In Canada, women are less likely to opt for a program in technology, engineering, or computer science. In fact, female high school students with high marks are less likely to choose a technology or related program compared to male high school students with low marks. Just 10 percent of female students with marks under 80 percent enroll in a technology, computer science or related program compared to over 30 percent of male students. One of the reasons is that female students have a worse perception of their mathematical skills than males. Only 37 percent of females report very good or excellent skills compared to 50 percent of males. Given that young women have a lower opinion of their abilities, it is not surprising that they are underrepresented in technology, engineering, and related programs. Social expectations of gender roles and gender-appropriate jobs also explain why young women are less willing to enroll in a computer science or technology program. Data from the National Household Survey also reveals that women make only 30 percent of graduates in computer science and mathematics programs and 23 percent of graduates in engineering programs. What is more, they only make for 39 percent of graduates in computer science, technology, and related programs.

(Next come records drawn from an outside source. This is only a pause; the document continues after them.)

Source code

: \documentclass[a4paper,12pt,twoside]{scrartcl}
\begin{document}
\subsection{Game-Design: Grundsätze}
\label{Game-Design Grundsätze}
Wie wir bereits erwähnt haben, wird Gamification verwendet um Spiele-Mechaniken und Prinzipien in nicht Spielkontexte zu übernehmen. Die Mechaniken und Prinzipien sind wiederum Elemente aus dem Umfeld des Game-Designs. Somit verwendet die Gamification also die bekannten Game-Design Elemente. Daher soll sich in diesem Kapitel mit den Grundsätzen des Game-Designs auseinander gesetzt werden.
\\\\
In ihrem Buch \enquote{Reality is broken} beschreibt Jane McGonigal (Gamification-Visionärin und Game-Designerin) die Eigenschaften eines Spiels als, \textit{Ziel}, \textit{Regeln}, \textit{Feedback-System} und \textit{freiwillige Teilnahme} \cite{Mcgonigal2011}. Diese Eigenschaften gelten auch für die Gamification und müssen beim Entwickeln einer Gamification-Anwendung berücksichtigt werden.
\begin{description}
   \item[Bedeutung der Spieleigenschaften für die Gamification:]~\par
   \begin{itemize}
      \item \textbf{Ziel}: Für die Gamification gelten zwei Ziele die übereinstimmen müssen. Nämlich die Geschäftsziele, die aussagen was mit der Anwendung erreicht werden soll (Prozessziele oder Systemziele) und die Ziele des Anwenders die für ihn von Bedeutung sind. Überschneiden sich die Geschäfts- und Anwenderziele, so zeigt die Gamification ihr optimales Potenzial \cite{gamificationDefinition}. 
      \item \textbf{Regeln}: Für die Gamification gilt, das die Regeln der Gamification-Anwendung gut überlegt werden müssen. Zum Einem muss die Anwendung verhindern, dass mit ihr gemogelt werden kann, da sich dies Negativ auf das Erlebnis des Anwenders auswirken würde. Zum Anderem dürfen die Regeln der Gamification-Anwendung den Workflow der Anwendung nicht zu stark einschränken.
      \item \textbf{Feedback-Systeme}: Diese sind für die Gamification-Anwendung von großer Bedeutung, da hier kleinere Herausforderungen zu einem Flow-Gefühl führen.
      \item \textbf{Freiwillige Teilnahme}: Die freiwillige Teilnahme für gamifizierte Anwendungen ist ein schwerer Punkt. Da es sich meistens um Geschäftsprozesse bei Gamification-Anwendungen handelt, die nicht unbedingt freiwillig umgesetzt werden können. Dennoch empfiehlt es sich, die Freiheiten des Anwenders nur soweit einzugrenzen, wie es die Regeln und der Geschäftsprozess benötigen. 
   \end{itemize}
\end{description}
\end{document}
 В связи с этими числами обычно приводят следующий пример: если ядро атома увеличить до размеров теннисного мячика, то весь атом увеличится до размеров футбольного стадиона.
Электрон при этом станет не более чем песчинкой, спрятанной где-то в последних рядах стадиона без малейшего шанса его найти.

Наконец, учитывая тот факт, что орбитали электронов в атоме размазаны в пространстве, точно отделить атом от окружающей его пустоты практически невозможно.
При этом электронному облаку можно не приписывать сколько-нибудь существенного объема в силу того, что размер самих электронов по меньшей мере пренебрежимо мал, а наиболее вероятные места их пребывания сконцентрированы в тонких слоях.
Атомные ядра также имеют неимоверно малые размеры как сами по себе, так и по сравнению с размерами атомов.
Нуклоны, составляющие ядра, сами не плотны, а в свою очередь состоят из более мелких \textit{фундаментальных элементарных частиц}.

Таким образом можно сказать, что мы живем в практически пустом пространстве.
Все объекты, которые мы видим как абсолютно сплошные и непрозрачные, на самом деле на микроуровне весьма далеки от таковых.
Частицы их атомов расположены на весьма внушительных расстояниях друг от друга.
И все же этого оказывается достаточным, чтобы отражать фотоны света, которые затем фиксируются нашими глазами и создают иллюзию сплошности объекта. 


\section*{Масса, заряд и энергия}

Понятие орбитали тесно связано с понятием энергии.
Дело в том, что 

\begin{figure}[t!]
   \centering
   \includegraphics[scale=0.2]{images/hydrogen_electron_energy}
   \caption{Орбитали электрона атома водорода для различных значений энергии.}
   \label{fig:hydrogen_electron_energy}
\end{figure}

Remuneration and Unemployment Rates

There is also a marked difference between the remuneration of women and men across different sectors. The median salary of women with a science degree is $49,100 and the median salary of men – $55,300. Likewise, women with a degree in computer science or mathematics are paid $54,900 on average while men are paid $60,800. The median salary of women with an engineering degree is $61,100, and the median salary of men is $66,300. The unemployment rate among women with science and technology degrees is also higher than that of men. Some 6.6 percent of women with a science degree are unemployed compared to 5.8 percent of men. The unemployment rate for female engineering graduates is 7.1 percent compared to 4.3 percent for men. The trend is similar when it comes to computer science and mathematics graduates – 8.5 percent of women and 4.2 percent of men are unemployed. The only exception is technology – the unemployment rate is 2.4 percent for women and 6.7 percent for men.

Women Entrepreneurs

While the number of women who are involved in entrepreneurial activity is growing in Canada, they are less likely to start a science, technology or related business. In fact, just 13 percent of all businesses that are run by women are technology oriented. Women also face problems such as balancing home and work life and accessing funding to start a business. The gender gap is less prominent in other sectors of the economy such as professional services, education, and healthcare.

Female Entrepreneurs That Run Successful Businesses

The good news is that there are women who have ventured into the world of technology and run a successful business. Names such as Nadia Hamilton, Maayan Ziv, and Melissa Sariffodeen are worth mentioning. Nadia Hamilton is an app designer and the founder of Magnusmode, a company that specializes in apps which target the autistic community. Maayan Ziv is a female entrepreneur and activist and the founder of AccessNow, an app that helps persons with disabilities to locate places that are accessible. Melissa Sariffodeen is an entrepreneur and the CEO and co-founder of the Ladies Learning Code which helps Aboriginal people, persons with disabilities, immigrants and women master digital skills.